◆ EXERCISE AIM
Copy every line below where the string "optional" is found.

(Beginning of DATA SHOWN)

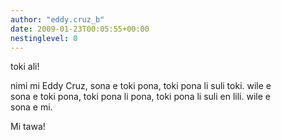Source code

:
 ```yaml
---
author: "eddy.cruz_b"
date: 2009-01-23T00:05:55+00:00
nestinglevel: 0
---
```

toki ali!  
  
nimi mi Eddy Cruz, sona e toki pona, toki pona li suli toki. wile e  
sona e toki pona, toki pona li pona, toki pona li suli en lili. wile e  
sona e mi.  
  
Mi tawa!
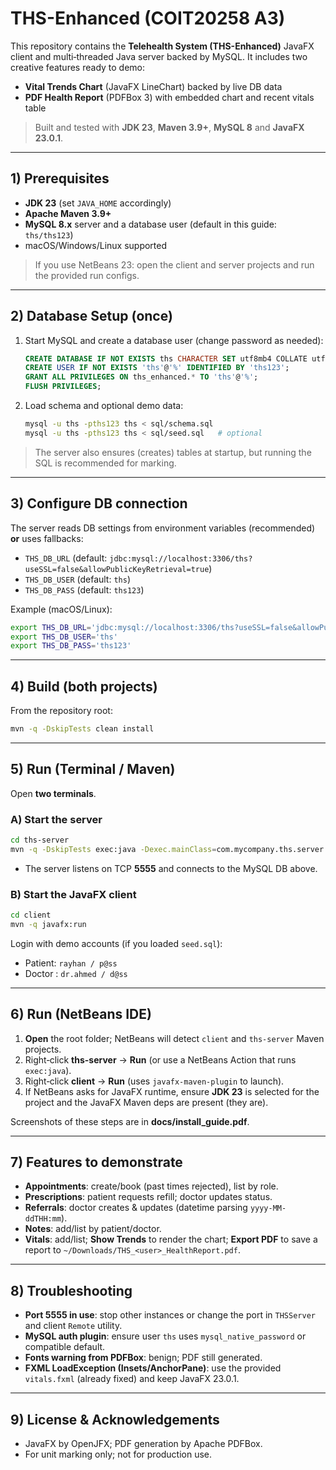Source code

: # THS-Enhanced (COIT20258 A3)

This repository contains the **Telehealth System (THS-Enhanced)** JavaFX client and multi‑threaded Java server backed by MySQL.
It includes two creative features ready to demo:
- **Vital Trends Chart** (JavaFX LineChart) backed by live DB data
- **PDF Health Report** (PDFBox 3) with embedded chart and recent vitals table

> Built and tested with **JDK 23**, **Maven 3.9+**, **MySQL 8** and **JavaFX 23.0.1**.

---

## 1) Prerequisites

- **JDK 23** (set `JAVA_HOME` accordingly)
- **Apache Maven 3.9+**
- **MySQL 8.x** server and a database user (default in this guide: `ths/ths123`)
- macOS/Windows/Linux supported

> If you use NetBeans 23: open the client and server projects and run the provided run configs.

---

## 2) Database Setup (once)

1. Start MySQL and create a database user (change password as needed):
   ```sql
   CREATE DATABASE IF NOT EXISTS ths CHARACTER SET utf8mb4 COLLATE utf8mb4_unicode_ci;
   CREATE USER IF NOT EXISTS 'ths'@'%' IDENTIFIED BY 'ths123';
   GRANT ALL PRIVILEGES ON ths_enhanced.* TO 'ths'@'%';
   FLUSH PRIVILEGES;
   ```

2. Load schema and optional demo data:
   ```bash
   mysql -u ths -pths123 ths < sql/schema.sql
   mysql -u ths -pths123 ths < sql/seed.sql   # optional
   ```

> The server also ensures (creates) tables at startup, but running the SQL is recommended for marking.

---

## 3) Configure DB connection

The server reads DB settings from environment variables (recommended) **or** uses fallbacks:

- `THS_DB_URL` (default: `jdbc:mysql://localhost:3306/ths?useSSL=false&allowPublicKeyRetrieval=true`)
- `THS_DB_USER` (default: `ths`)
- `THS_DB_PASS` (default: `ths123`)

Example (macOS/Linux):
```bash
export THS_DB_URL='jdbc:mysql://localhost:3306/ths?useSSL=false&allowPublicKeyRetrieval=true'
export THS_DB_USER='ths'
export THS_DB_PASS='ths123'
```

---

## 4) Build (both projects)

From the repository root:
```bash
mvn -q -DskipTests clean install
```

---

## 5) Run (Terminal / Maven)

Open **two terminals**.

### A) Start the server
```bash
cd ths-server
mvn -q -DskipTests exec:java -Dexec.mainClass=com.mycompany.ths.server.THSServer
```
- The server listens on TCP **5555** and connects to the MySQL DB above.

### B) Start the JavaFX client
```bash
cd client
mvn -q javafx:run
```

Login with demo accounts (if you loaded `seed.sql`):
- Patient: `rayhan / p@ss`
- Doctor : `dr.ahmed / d@ss`

---

## 6) Run (NetBeans IDE)

1. **Open** the root folder; NetBeans will detect `client` and `ths-server` Maven projects.
2. Right‑click **ths-server** → **Run** (or use a NetBeans Action that runs `exec:java`).
3. Right‑click **client** → **Run** (uses `javafx-maven-plugin` to launch).
4. If NetBeans asks for JavaFX runtime, ensure **JDK 23** is selected for the project and the JavaFX Maven deps are present (they are).

Screenshots of these steps are in **docs/install_guide.pdf**.

---

## 7) Features to demonstrate

- **Appointments**: create/book (past times rejected), list by role.
- **Prescriptions**: patient requests refill; doctor updates status.
- **Referrals**: doctor creates & updates (datetime parsing `yyyy-MM-ddTHH:mm`).
- **Notes**: add/list by patient/doctor.
- **Vitals**: add/list; **Show Trends** to render the chart; **Export PDF** to save a report to `~/Downloads/THS_<user>_HealthReport.pdf`.

---

## 8) Troubleshooting

- **Port 5555 in use**: stop other instances or change the port in `THSServer` and client `Remote` utility.
- **MySQL auth plugin**: ensure user `ths` uses `mysql_native_password` or compatible default.
- **Fonts warning from PDFBox**: benign; PDF still generated.
- **FXML LoadException (Insets/AnchorPane)**: use the provided `vitals.fxml` (already fixed) and keep JavaFX 23.0.1.

---

## 9) License & Acknowledgements

- JavaFX by OpenJFX; PDF generation by Apache PDFBox.
- For unit marking only; not for production use.
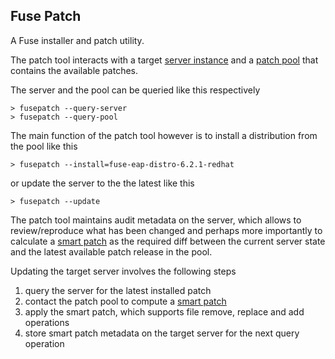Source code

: ## Fuse Patch

A Fuse installer and patch utility.

The patch tool interacts with a target [server instance](tool/src/main/java/com/redhat/fuse/patch/ServerInstance.java) and a [patch pool](tool/src/main/java/com/redhat/fuse/patch/PatchPool.java) that contains the available patches.

The server and the pool can be queried like this respectively

```
> fusepatch --query-server
> fusepatch --query-pool 
```

The main function of the patch tool however is to install a distribution from the pool like this

```
> fusepatch --install=fuse-eap-distro-6.2.1-redhat
```

or update the server to the the latest like this

```
> fusepatch --update
```

The patch tool maintains audit metadata on the server, which allows to review/reproduce what has been changed and perhaps more importantly to calculate a [smart patch](tool/src/main/java/com/redhat/fuse/patch/SmartPatch.java) as the required diff between the current server state and the latest available patch release in the pool.

Updating the target server involves the following steps

1. query the server for the latest installed patch
2. contact the patch pool to compute a [smart patch](tool/src/main/java/com/redhat/fuse/patch/SmartPatch.java)
3. apply the smart patch, which supports file remove, replace and add operations
4. store smart patch metadata on the target server for the next query operation
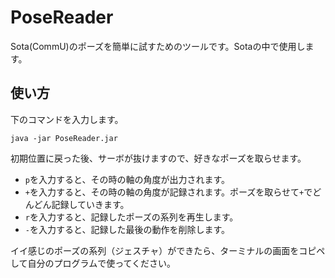 # PoseReader

Sota(CommU)のポーズを簡単に試すためのツールです。Sotaの中で使用します。

## 使い方
下のコマンドを入力します。
```
java -jar PoseReader.jar
```
初期位置に戻った後、サーボが抜けますので、好きなポーズを取らせます。
- ```p```を入力すると、その時の軸の角度が出力されます。
- ```+```を入力すると、その時の軸の角度が記録されます。ポーズを取らせて```+```でどんどん記録していきます。
- ```r```を入力すると、記録したポーズの系列を再生します。
- ```-```を入力すると、記録した最後の動作を削除します。

イイ感じのポーズの系列（ジェスチャ）ができたら、ターミナルの画面をコピペして自分のプログラムで使ってください。
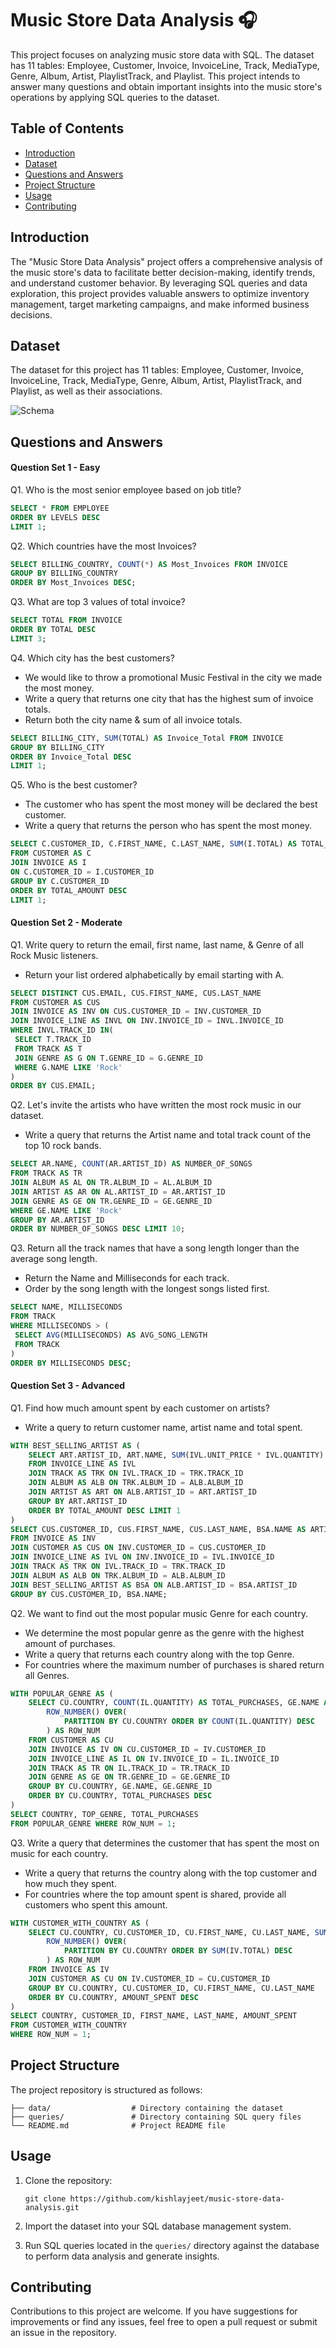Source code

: # Music Store Data Analysis 🎧

This project focuses on analyzing music store data with SQL. The dataset has 11 tables: Employee, Customer, Invoice, InvoiceLine, Track, MediaType, Genre, Album, Artist, PlaylistTrack, and Playlist. This project intends to answer many questions and obtain important insights into the music store's operations by applying SQL queries to the dataset.

## Table of Contents

- [Introduction](#introduction)
- [Dataset](#dataset)
- [Questions and Answers](#questions-and-answers)
- [Project Structure](#project-structure)
- [Usage](#usage)
- [Contributing](#contributing)

## Introduction

The "Music Store Data Analysis" project offers a comprehensive analysis of the music store's data to facilitate better decision-making, identify trends, and understand customer behavior. By leveraging SQL queries and data exploration, this project provides valuable answers to optimize inventory management, target marketing campaigns, and make informed business decisions.

## Dataset

The dataset for this project has 11 tables: Employee, Customer, Invoice, InvoiceLine, Track, MediaType, Genre, Album, Artist, PlaylistTrack, and Playlist, as well as their associations.

![Schema](https://imgur.com/UU2tQp7.png)

## Questions and Answers

#### Question Set 1 - Easy

Q1. Who is the most senior employee based on job title? 

```sql
SELECT * FROM EMPLOYEE
ORDER BY LEVELS DESC
LIMIT 1;
```

Q2. Which countries have the most Invoices?

```sql
SELECT BILLING_COUNTRY, COUNT(*) AS Most_Invoices FROM INVOICE
GROUP BY BILLING_COUNTRY
ORDER BY Most_Invoices DESC;
```

Q3. What are top 3 values of total invoice?

```sql
SELECT TOTAL FROM INVOICE
ORDER BY TOTAL DESC
LIMIT 3;
```

Q4. Which city has the best customers? 
- We would like to throw a promotional Music Festival in the city we made the most money. 
- Write a query that returns one city that has the highest sum of invoice totals. 
- Return both the city name & sum of all invoice totals.

```sql
SELECT BILLING_CITY, SUM(TOTAL) AS Invoice_Total FROM INVOICE
GROUP BY BILLING_CITY
ORDER BY Invoice_Total DESC
LIMIT 1;
```

Q5. Who is the best customer? 
- The customer who has spent the most money will be declared the best customer. 
- Write a query that returns the person who has spent the most money.

```sql
SELECT C.CUSTOMER_ID, C.FIRST_NAME, C.LAST_NAME, SUM(I.TOTAL) AS TOTAL_AMOUNT
FROM CUSTOMER AS C
JOIN INVOICE AS I
ON C.CUSTOMER_ID = I.CUSTOMER_ID
GROUP BY C.CUSTOMER_ID
ORDER BY TOTAL_AMOUNT DESC
LIMIT 1;
```

#### Question Set 2 - Moderate

Q1. Write query to return the email, first name, last name, & Genre of all Rock Music listeners. 
- Return your list ordered alphabetically by email starting with A.

```sql
SELECT DISTINCT CUS.EMAIL, CUS.FIRST_NAME, CUS.LAST_NAME
FROM CUSTOMER AS CUS
JOIN INVOICE AS INV ON CUS.CUSTOMER_ID = INV.CUSTOMER_ID
JOIN INVOICE_LINE AS INVL ON INV.INVOICE_ID = INVL.INVOICE_ID
WHERE INVL.TRACK_ID IN(
 SELECT T.TRACK_ID
 FROM TRACK AS T
 JOIN GENRE AS G ON T.GENRE_ID = G.GENRE_ID
 WHERE G.NAME LIKE 'Rock'
)
ORDER BY CUS.EMAIL;
```

Q2. Let's invite the artists who have written the most rock music in our dataset. 
- Write a query that returns the Artist name and total track count of the top 10 rock bands.

```sql
SELECT AR.NAME, COUNT(AR.ARTIST_ID) AS NUMBER_OF_SONGS
FROM TRACK AS TR
JOIN ALBUM AS AL ON TR.ALBUM_ID = AL.ALBUM_ID
JOIN ARTIST AS AR ON AL.ARTIST_ID = AR.ARTIST_ID
JOIN GENRE AS GE ON TR.GENRE_ID = GE.GENRE_ID
WHERE GE.NAME LIKE 'Rock'
GROUP BY AR.ARTIST_ID
ORDER BY NUMBER_OF_SONGS DESC LIMIT 10;
```

Q3. Return all the track names that have a song length longer than the average song length. 
- Return the Name and Milliseconds for each track. 
- Order by the song length with the longest songs listed first.

```sql
SELECT NAME, MILLISECONDS
FROM TRACK
WHERE MILLISECONDS > (
 SELECT AVG(MILLISECONDS) AS AVG_SONG_LENGTH
 FROM TRACK
)
ORDER BY MILLISECONDS DESC;
```

#### Question Set 3 - Advanced

Q1. Find how much amount spent by each customer on artists? 
- Write a query to return customer name, artist name and total spent.

```sql
WITH BEST_SELLING_ARTIST AS (
	SELECT ART.ARTIST_ID, ART.NAME, SUM(IVL.UNIT_PRICE * IVL.QUANTITY) AS TOTAL_AMOUNT
	FROM INVOICE_LINE AS IVL
	JOIN TRACK AS TRK ON IVL.TRACK_ID = TRK.TRACK_ID
	JOIN ALBUM AS ALB ON TRK.ALBUM_ID = ALB.ALBUM_ID
	JOIN ARTIST AS ART ON ALB.ARTIST_ID = ART.ARTIST_ID
	GROUP BY ART.ARTIST_ID
	ORDER BY TOTAL_AMOUNT DESC LIMIT 1
)
SELECT CUS.CUSTOMER_ID, CUS.FIRST_NAME, CUS.LAST_NAME, BSA.NAME AS ARTIST_NAME, SUM(IVL.UNIT_PRICE * IVL.QUANTITY) AS AMOUNT_SPENT
FROM INVOICE AS INV
JOIN CUSTOMER AS CUS ON INV.CUSTOMER_ID = CUS.CUSTOMER_ID
JOIN INVOICE_LINE AS IVL ON INV.INVOICE_ID = IVL.INVOICE_ID
JOIN TRACK AS TRK ON IVL.TRACK_ID = TRK.TRACK_ID
JOIN ALBUM AS ALB ON TRK.ALBUM_ID = ALB.ALBUM_ID
JOIN BEST_SELLING_ARTIST AS BSA ON ALB.ARTIST_ID = BSA.ARTIST_ID
GROUP BY CUS.CUSTOMER_ID, BSA.NAME;
```

Q2. We want to find out the most popular music Genre for each country. 
- We determine the most popular genre as the genre with the highest amount of purchases. 
- Write a query that returns each country along with the top Genre. 
- For countries where the maximum number of purchases is shared return all Genres.

```sql
WITH POPULAR_GENRE AS (
	SELECT CU.COUNTRY, COUNT(IL.QUANTITY) AS TOTAL_PURCHASES, GE.NAME AS TOP_GENRE, GE.GENRE_ID,
		ROW_NUMBER() OVER(
			PARTITION BY CU.COUNTRY ORDER BY COUNT(IL.QUANTITY) DESC
		) AS ROW_NUM
	FROM CUSTOMER AS CU
	JOIN INVOICE AS IV ON CU.CUSTOMER_ID = IV.CUSTOMER_ID
	JOIN INVOICE_LINE AS IL ON IV.INVOICE_ID = IL.INVOICE_ID
	JOIN TRACK AS TR ON IL.TRACK_ID = TR.TRACK_ID
	JOIN GENRE AS GE ON TR.GENRE_ID = GE.GENRE_ID
	GROUP BY CU.COUNTRY, GE.NAME, GE.GENRE_ID
	ORDER BY CU.COUNTRY, TOTAL_PURCHASES DESC
)
SELECT COUNTRY, TOP_GENRE, TOTAL_PURCHASES
FROM POPULAR_GENRE WHERE ROW_NUM = 1;
```

Q3. Write a query that determines the customer that has spent the most on music for each country. 
- Write a query that returns the country along with the top customer and how much they spent. 
- For countries where the top amount spent is shared, provide all customers who spent this amount.

```sql
WITH CUSTOMER_WITH_COUNTRY AS (
	SELECT CU.COUNTRY, CU.CUSTOMER_ID, CU.FIRST_NAME, CU.LAST_NAME, SUM(IV.TOTAL) AS AMOUNT_SPENT,
		ROW_NUMBER() OVER(
			PARTITION BY CU.COUNTRY ORDER BY SUM(IV.TOTAL) DESC
		) AS ROW_NUM
	FROM INVOICE AS IV
	JOIN CUSTOMER AS CU ON IV.CUSTOMER_ID = CU.CUSTOMER_ID
	GROUP BY CU.COUNTRY, CU.CUSTOMER_ID, CU.FIRST_NAME, CU.LAST_NAME
	ORDER BY CU.COUNTRY, AMOUNT_SPENT DESC
)
SELECT COUNTRY, CUSTOMER_ID, FIRST_NAME, LAST_NAME, AMOUNT_SPENT
FROM CUSTOMER_WITH_COUNTRY
WHERE ROW_NUM = 1;
```

## Project Structure

The project repository is structured as follows:

```
├── data/                  # Directory containing the dataset
├── queries/               # Directory containing SQL query files
└── README.md              # Project README file
```

## Usage

1. Clone the repository:

   ```
   git clone https://github.com/kishlayjeet/music-store-data-analysis.git
   ```

2. Import the dataset into your SQL database management system.

3. Run SQL queries located in the `queries/` directory against the database to perform data analysis and generate insights.

## Contributing

Contributions to this project are welcome. If you have suggestions for improvements or find any issues, feel free to open a pull request or submit an issue in the repository.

(End of DATA SHOWN)

◆ TASK RESPONSE
2. Load schema and optional demo data:
   mysql -u ths -pths123 ths < sql/seed.sql   # optional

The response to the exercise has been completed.